From many attempts and experiments of trying to find the combinations of ingredients and correlating it to the time of cooking I have learned many things. To get food friendly for people with allergies and make it look and taste correct takes a long time. There is a need to know what types of flours can go together and what starches to add to the flour combination. Then knowing the mixture of the ingredients to how long certain flours and starches take to cook. I have had many experiments to find out the right combinations to make the food have a texture that it should have. One problem that occurs with learning this skill is thinking you have the right texture when mixing the ingredients together but when it is done cooking the texture is nothing similar to what it needs to be. There have been times when the texture comes out too thick, too thin, gooey, raw, soupy, or hard as rock.

The first couple of weeks of eating allergy friendly foods was difficult for me. Trying to find recipes free of gluten/wheat, eggs, dairy, and peanuts was extremely difficult. I tried almost all of the websites out there on the internet. I spent hours on the computer researching for recipes. For example, allrecipes, food allergy sponsored recipes, blogs from parents of kids with food allergies, and many more. I even checked out every single cook book from the library that was stated for gluten free, vegan, or for allergies. Some of the recipes sounded very appealing and the recipes that had pictures looked heavenly and tempting but then there was some that just looked distasteful. When I thought I finally found a recipe I could use there ended up being an ingredient that I could not have. I struggled a lot those couple of weeks, I was frustrated because I wanted foods that I could not eat anymore.

When there is an event happening that has food provided I don’t go.

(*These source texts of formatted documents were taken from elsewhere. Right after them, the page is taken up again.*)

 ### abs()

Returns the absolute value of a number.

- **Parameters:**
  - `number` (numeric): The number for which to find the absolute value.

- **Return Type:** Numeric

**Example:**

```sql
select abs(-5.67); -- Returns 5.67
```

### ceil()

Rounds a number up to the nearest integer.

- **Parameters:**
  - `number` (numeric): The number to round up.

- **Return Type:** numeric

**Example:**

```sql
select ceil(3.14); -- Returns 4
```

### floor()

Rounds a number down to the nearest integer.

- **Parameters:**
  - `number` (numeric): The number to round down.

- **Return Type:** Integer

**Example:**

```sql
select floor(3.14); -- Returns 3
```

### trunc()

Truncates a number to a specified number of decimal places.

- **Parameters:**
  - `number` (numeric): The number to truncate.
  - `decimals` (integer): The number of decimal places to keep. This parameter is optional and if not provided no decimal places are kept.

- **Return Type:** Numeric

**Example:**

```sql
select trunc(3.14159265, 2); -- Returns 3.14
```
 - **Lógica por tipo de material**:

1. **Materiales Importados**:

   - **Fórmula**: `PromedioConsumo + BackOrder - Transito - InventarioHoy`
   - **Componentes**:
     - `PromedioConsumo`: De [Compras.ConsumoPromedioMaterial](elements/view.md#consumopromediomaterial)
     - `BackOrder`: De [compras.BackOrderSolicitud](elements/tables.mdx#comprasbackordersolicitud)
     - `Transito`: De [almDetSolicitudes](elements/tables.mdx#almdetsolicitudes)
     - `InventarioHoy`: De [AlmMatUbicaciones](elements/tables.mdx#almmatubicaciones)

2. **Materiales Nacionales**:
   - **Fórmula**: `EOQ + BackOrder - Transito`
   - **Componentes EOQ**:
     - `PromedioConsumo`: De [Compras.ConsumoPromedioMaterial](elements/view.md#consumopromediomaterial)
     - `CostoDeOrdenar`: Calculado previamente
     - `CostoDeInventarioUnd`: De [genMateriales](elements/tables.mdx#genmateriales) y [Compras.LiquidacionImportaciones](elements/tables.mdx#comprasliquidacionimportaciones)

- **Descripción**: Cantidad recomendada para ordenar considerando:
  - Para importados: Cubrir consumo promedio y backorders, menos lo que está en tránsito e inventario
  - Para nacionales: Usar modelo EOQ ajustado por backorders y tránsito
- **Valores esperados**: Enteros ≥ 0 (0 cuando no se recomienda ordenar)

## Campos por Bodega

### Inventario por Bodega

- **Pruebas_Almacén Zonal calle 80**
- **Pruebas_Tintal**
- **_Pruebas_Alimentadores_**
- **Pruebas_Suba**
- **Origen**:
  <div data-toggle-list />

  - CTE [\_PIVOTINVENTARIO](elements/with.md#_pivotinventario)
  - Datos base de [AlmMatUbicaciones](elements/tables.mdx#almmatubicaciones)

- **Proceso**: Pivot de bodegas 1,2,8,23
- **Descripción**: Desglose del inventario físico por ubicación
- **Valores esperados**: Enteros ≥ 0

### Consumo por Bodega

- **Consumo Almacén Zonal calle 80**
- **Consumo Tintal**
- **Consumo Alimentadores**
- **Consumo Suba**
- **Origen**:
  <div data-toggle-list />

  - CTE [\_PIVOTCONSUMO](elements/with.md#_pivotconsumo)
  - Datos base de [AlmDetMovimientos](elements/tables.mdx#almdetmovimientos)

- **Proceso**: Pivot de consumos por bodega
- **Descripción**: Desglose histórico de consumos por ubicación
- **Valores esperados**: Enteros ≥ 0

But I have had many people ask why I was not at an event or if I am going to go to an event, I dread when people ask me this. Then when I explain to them that I have food allergies they ask me what in the world do I eat. My answer to these people is that there are alternatives and replacements I can use. The replacements I have learned that I can use vary. Instead of wheat flour I can use potato, corn, rice, tapioca, or almond flours. For dairy I can eat Swiss and Parmesan cheese because it is aged, but for the cow’s milk I can do almond, cashew, soy, coconut, walnut, or rice milks. For the eggs there are egg substitutes for example bananas, applesauce, water, or egg replacer powder. It all depends on what I am making that I decide what egg substitute I use. Most of these options are nice to have.

Even though I have had a couple of years to learn all I need to know about the science of cooking allergy friendly, I still am not the best and still have some learning to do. But I have also learned more than cooking I have learned patience, how to travel with food allergies, and how to communicate to people that I have to eat different things then they do.